__Prompt__
Please copy exactly the lines from the top of the data through the line containing "## General Info", and nothing else.

__Records excerpted from a collection__
───

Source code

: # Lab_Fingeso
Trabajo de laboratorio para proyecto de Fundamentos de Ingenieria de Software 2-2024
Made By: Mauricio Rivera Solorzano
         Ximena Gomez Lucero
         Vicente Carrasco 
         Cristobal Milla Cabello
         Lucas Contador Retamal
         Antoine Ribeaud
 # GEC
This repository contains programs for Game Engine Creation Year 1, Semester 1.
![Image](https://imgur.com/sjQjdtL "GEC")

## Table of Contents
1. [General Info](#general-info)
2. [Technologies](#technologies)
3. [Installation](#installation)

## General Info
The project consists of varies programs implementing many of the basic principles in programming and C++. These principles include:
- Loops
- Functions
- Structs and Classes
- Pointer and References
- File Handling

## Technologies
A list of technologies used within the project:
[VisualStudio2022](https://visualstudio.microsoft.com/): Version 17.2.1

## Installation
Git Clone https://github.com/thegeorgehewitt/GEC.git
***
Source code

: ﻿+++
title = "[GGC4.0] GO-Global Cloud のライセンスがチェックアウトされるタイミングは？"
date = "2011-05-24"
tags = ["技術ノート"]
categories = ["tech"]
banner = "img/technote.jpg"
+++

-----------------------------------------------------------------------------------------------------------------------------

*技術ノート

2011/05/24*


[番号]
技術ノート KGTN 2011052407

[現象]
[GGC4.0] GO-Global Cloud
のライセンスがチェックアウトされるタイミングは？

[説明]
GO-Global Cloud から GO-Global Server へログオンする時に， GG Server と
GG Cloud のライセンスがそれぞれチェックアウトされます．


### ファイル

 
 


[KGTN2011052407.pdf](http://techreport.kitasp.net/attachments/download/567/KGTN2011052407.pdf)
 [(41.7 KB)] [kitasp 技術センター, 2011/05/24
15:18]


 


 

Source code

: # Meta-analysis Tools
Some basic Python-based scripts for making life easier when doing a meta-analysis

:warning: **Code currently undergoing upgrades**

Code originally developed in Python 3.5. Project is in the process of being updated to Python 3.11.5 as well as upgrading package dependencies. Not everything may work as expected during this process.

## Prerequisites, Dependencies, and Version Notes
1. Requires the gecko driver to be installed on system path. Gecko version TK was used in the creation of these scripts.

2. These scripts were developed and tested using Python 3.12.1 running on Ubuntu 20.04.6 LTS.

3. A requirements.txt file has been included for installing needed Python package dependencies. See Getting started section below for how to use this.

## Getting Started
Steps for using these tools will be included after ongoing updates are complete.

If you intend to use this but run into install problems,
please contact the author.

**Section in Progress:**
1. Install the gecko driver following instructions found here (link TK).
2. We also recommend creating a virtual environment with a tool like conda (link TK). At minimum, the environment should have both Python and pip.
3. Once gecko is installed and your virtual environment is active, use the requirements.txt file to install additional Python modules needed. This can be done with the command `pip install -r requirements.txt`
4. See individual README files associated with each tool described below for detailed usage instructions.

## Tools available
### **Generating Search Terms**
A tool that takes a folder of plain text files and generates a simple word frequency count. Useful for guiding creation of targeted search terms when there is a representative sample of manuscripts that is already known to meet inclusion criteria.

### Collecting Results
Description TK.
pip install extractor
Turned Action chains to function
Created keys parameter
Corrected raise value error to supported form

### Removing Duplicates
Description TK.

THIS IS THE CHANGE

───

__Answer to the problem__
Source code

: # Lab_Fingeso
Trabajo de laboratorio para proyecto de Fundamentos de Ingenieria de Software 2-2024
Made By: Mauricio Rivera Solorzano
         Ximena Gomez Lucero
         Vicente Carrasco 
         Cristobal Milla Cabello
         Lucas Contador Retamal
         Antoine Ribeaud
 # GEC
This repository contains programs for Game Engine Creation Year 1, Semester 1.
![Image](https://imgur.com/sjQjdtL "GEC")

## Table of Contents
1. [General Info](#general-info)
2. [Technologies](#technologies)
3. [Installation](#installation)

## General Info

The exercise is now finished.